Relief panel

Period: Neo-Assyrian

Date: ca. 883–859 B.C.

Geography: Mesopotamia, Nimrud (ancient Kalhu)

Culture: Assyrian

Medium: Gypsum alabaster

Dimensions: 92 1/4 x 92 x 4 1/2 in. (234.3 x 233.7 x 11.4 cm)

Classification: Stone-Reliefs-Inscribed

Credit Line: Gift of John D. Rockefeller Jr., 1932

Accession Number: 32.143.4

Description


This relief, from the palace of the Assyrian king Ashurnasirpal II (r. ca. 883-859 B.C.), depicts a king, probably Ashurnasirpal himself, and an attendant. The two larger-than-life-sized figures are carved in low relief, and as with other reliefs in the palace featuring the image of the king, the carving is particularly fine and shows special attention to detail. The panel joins a second relief (32.143.6, see ‘Additional Images’ above) that shows a further attendant, also facing the king, and a winged supernatural protective figure. Together, the two panels show the king flanked by his human courtiers, just as in other scenes he or the Assyrian Sacred Tree are flanked by human and eagle-headed winged guardian figures.


The king is immediately identifiable by his crown, a distinctive truncated cone with a smaller cone emerging from the center, with a long ‘streamer’ hanging from its back. He is also recognizable by his luxuriant beard, and in the relief’s original state would have been further distinguished by his clothing, more elaborately embroidered than that of any other figure.
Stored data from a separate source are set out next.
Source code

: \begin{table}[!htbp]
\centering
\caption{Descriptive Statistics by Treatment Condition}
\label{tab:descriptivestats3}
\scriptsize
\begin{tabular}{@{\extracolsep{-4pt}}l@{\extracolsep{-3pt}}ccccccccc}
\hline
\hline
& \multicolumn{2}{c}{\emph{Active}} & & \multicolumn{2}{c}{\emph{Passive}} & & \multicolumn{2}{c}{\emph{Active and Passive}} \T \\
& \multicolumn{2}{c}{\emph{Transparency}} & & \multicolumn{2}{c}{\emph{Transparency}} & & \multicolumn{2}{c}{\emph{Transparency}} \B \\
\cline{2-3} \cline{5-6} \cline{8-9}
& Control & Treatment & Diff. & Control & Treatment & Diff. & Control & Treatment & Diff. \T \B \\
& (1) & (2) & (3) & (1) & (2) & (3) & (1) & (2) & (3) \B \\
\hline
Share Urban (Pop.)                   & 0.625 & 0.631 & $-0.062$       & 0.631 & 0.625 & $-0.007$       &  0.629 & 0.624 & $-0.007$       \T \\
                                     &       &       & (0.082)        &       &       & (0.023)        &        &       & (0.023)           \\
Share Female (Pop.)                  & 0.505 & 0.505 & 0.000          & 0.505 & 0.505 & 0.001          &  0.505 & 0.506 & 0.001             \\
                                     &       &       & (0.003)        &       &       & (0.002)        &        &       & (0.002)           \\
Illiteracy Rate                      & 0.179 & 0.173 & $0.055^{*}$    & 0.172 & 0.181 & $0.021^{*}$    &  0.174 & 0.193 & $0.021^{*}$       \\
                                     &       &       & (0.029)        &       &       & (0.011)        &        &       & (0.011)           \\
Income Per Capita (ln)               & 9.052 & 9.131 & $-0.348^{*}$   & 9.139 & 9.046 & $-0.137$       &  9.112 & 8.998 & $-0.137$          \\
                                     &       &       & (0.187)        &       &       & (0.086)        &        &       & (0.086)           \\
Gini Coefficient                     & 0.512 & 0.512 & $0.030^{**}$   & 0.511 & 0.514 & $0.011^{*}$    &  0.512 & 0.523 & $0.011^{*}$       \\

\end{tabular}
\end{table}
The pigment that originally colored these reliefs is now lost, but the embroidery is still faintly visible in the form of fine inscised lines made by the sculptors over most areas of the king’s clothing. The king wears elaborate jewelry, including rosette bracelets, thick armlets worn above the elbow, large pendant earrings, and a necklace whose beads and spacers would probably have consisted of semiprecious stones and gold. The king carries a sword on his left hip, as well as two daggers tucked into his clothing, and in his left hand holds the tip of a bow. In his right hand, balanced on his fingertips, is a shallow bowl. In other reliefs the bowl contains wine and is used for pouring libations, for example on the bodies of slain animals following a royal hunt. Here, however, there is no apparent object for the libation. The relief comes from an area of the palace that seems to have held sarcophagi and might have been devoted to the cult of royal ancestors, and one possibility is that the libation is here being poured for the dead. For similar reasons, while it is normally thought that all such images of the king represent Ashurnasirpal, it has also been suggested that some may represent ancestral kings.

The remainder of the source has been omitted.